No duró mucho su revisión de los presentes porque, cuando se quiso dar cuenta, Takeru también se había ido directo a por ella.
- Por fin… Por fin te lo puedo llamar de verdad – abrazándola con fuerza no tardó en recibir respuesta por parte de ella-. Cuñada.
Si os digo que llevo un rato queriendo actualizar pero sin ser capaz del todo porque aquí estoy, intentando no tirar cosas por la ventana de la que fangirleo. Este capítulo casi que deja la sensación de cuando estás a punto de entregar un examen al profesor, que te quedas un buen rato con él en la mano en modo "bueno, ya está, ahora que entregarlo". Al menos esta vez es algo que no os va a pillar tan de sorpresa como cuando os subí el capítulo de la pedida, pero bueno, igual todavía esperabais que hiciera sufrir un poco más al pobre novio (no entiendo por qué, claro... cofcofcof). Bueno, eso, espero que os haya gustado porque ahora sí que sí, POR FIN, se han casado ❤❤❤❤❤
AnnaBolena04: hoy no te digo que no me grites, porque me vas a gritar. Está asumido, tranquila. Y que sepas que me he puesto el traje de buzo para el sepultamiento en purpurina que me va a caer encima porque hoy sí que sí, hoy es el día. Hoy se han casado de una vez por todas. Y yo no sé si llora más el padre de la novia, el marido del novio, yo... el perro... Generalizado. He cerrado la ventana para no tirar nada por ella, también aviso.

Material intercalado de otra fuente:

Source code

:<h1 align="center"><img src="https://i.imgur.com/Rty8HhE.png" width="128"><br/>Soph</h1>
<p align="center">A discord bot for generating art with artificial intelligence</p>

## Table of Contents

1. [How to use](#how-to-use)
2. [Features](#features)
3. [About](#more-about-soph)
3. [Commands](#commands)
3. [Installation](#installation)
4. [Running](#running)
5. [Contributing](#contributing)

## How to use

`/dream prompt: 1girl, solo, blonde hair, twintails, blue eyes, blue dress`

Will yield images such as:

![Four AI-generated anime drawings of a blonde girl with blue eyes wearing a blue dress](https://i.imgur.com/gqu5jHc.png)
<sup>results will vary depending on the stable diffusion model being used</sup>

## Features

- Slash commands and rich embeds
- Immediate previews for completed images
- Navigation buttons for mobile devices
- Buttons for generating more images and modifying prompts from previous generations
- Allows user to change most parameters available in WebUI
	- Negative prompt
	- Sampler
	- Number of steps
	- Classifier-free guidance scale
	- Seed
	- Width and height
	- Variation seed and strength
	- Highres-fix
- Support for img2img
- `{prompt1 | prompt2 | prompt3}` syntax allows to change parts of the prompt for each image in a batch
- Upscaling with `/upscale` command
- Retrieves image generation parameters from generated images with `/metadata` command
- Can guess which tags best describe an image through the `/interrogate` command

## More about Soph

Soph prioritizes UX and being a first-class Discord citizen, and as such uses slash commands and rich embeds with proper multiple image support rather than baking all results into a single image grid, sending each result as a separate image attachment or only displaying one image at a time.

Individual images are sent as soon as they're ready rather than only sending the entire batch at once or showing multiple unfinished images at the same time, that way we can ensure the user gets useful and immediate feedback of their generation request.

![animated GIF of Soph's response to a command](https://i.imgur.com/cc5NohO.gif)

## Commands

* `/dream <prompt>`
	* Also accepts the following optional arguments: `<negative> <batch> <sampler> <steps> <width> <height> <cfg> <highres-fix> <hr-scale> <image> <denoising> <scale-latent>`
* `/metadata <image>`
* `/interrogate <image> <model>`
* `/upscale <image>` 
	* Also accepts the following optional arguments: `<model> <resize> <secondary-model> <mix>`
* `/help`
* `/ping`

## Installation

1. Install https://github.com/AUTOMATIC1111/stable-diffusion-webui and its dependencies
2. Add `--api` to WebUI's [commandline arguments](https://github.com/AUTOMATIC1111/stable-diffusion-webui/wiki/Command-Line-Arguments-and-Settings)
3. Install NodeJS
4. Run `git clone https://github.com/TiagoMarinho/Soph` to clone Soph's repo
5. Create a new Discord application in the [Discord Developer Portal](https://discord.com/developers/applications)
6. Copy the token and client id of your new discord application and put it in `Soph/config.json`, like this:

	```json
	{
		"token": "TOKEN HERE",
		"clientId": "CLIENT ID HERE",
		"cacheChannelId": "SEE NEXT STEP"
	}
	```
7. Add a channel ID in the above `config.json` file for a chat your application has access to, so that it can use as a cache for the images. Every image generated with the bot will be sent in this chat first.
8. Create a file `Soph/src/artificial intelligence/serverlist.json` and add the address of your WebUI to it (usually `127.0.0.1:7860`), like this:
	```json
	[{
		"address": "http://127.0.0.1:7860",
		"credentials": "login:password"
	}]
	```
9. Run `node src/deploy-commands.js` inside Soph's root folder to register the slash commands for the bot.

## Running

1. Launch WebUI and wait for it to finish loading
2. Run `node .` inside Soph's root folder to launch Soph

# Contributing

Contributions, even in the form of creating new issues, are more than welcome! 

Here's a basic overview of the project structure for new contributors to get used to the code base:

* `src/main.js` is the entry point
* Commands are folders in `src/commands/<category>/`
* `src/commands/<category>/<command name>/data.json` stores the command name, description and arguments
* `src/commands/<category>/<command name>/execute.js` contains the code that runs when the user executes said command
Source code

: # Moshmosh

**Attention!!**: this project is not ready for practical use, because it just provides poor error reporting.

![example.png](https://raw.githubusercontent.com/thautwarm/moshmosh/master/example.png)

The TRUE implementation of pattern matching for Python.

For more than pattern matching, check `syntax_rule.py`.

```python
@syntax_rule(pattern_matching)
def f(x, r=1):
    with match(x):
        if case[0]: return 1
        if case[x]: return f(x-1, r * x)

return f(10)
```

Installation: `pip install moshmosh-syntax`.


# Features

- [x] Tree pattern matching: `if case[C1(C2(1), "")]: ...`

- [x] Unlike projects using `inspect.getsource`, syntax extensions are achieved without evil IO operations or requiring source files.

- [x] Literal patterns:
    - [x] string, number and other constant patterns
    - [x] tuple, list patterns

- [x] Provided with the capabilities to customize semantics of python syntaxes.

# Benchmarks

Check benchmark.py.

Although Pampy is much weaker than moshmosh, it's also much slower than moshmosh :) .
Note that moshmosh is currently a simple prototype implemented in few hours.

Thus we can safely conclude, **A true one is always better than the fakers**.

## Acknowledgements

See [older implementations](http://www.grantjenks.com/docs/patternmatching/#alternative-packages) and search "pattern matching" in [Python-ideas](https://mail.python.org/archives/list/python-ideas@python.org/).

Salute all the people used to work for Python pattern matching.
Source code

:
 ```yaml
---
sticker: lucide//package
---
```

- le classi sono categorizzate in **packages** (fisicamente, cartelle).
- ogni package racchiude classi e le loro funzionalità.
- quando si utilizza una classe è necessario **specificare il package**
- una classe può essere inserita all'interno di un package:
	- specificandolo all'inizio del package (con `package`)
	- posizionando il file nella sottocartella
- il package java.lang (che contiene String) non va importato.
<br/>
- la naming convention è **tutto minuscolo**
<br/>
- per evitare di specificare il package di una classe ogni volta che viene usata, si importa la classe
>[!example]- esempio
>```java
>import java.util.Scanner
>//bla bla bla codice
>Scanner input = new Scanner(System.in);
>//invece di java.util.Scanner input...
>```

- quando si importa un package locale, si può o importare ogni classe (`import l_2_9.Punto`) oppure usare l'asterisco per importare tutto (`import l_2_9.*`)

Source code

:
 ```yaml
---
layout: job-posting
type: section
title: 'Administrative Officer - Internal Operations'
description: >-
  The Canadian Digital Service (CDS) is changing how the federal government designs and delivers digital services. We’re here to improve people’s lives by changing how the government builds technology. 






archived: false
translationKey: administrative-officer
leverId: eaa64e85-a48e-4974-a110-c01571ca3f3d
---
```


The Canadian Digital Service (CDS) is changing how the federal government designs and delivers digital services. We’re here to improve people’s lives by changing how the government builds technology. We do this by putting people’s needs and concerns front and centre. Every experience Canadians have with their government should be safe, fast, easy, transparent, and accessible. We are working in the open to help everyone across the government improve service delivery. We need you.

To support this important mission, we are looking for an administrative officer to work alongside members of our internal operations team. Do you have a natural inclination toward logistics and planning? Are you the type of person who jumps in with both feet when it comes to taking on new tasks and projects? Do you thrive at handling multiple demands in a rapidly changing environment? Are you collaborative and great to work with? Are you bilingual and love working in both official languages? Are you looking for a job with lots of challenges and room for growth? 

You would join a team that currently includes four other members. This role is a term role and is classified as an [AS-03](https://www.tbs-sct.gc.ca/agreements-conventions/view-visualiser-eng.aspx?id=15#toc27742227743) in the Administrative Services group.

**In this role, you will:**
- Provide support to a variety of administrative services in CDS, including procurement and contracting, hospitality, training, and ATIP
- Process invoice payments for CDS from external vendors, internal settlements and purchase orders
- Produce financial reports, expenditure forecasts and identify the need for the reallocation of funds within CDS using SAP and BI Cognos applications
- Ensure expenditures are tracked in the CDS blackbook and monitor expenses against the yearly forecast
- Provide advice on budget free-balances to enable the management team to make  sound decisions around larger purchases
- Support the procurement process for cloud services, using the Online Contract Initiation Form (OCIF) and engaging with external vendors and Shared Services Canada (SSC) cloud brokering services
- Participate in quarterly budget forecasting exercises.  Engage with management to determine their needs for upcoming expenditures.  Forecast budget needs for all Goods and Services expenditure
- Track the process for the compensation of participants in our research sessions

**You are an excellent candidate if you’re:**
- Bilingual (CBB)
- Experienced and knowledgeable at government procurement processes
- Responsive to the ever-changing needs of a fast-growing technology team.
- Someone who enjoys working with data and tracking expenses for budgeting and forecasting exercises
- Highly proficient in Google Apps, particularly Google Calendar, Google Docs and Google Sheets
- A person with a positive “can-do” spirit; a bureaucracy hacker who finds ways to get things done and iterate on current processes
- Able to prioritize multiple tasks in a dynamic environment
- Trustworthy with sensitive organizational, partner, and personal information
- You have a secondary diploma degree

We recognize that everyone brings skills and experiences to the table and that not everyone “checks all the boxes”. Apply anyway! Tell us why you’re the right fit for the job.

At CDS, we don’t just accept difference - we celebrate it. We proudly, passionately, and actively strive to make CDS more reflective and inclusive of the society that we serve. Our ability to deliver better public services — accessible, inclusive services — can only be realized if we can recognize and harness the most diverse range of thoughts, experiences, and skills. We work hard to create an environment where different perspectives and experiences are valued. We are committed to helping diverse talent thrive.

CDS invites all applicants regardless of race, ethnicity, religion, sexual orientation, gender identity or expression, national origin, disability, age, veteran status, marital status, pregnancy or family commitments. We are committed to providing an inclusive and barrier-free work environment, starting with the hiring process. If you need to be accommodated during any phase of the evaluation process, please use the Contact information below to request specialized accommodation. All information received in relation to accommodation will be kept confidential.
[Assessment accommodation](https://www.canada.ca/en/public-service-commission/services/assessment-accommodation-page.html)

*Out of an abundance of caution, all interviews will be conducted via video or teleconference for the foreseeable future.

Que de verdad que parezco tonta, que he querido releerlo para ver si tenía que hacer correcciones y no puedo porque me pongo a aporrear cosas yo también ❤❤ Así que si hay gazapillos se siente, porque el fangirleo de la autora en estos momentos es muy intenso jajaja
¡Muchos besos de tortuguita! ❤❤❤
Guest Vecina: uy que no... ¡Ja! Con lo que me gusta a mí contestar reviews jajajaja Yo te contesto todas las que hagan falta y te resuelvo todas las dudas que quieras, ya lo sabes jajaja Siempre y cuando no me pidas algo que tenga pensado sacar en capítulos próximos (que por cierto, lo de Mai que me preguntabas no hace mucho te lo vas a encontrar no tardando contestado).
Takeru está casi tan nervioso como él, yo creo que no le sale ponerse a tocarle las narices. Que lleva demasiado tiempo queriendo que esto pase y ahora que está pasando de verdad, pues claro, el pobrecillo hasta se comporta. No es como si su hermano estuviera escuchando media palabra de lo que dice, claro jajajaja ¡Pobre Yamato! Hoy sí que ha estado a punto de darle un infarto. Y la pobrecilla pelirroja más de lo mismo... Vaya par de tortuguitas que tenemos más majas ❤
Y hablando de padres de la novia padeciendo, aquí sí que le vino lo complicado, y yo de verdad que mientras que escribía la parte de Haruhiko estaba que tiraba la casa por la ventana también. Creo que no hace falta que diga por qué. Pobrecillo, normal que luego fuera a lloriquearle a Toshiko.
Espero que hayas puesto bien guapas a las tartarugas, que hoy no se podían perder El Evento del año jajajajaja ¡Muchos bicos para ti!
PD: sí, otro :D cuando deje de lloriquear ya se irá detrás de su pelirroja del alma y moriremos tú y yo otra vez ❤
Natesgo: ¡JA! Pues mira, casados y todo en un solo capítulo jajajajaja
A ver, podría haber sido mala y que a la pelirroja le atacaran los nervios como suelen hacerle y que en vez de ir hacia el altar se fuera hacia el baño más cercano. Pero eso, aparte de generar una paranoia generalizada sobre si esos dos se estarían casando porque tenían una tortuguita en camino o no... pues lo mismo pondría un poquito más histérico al pobrecito Yamato. Y yo creo que ya les he hecho la puñeta bastante para alargar más esto.
Espero que te haya gustado el capítulo ❤ ¡Besos!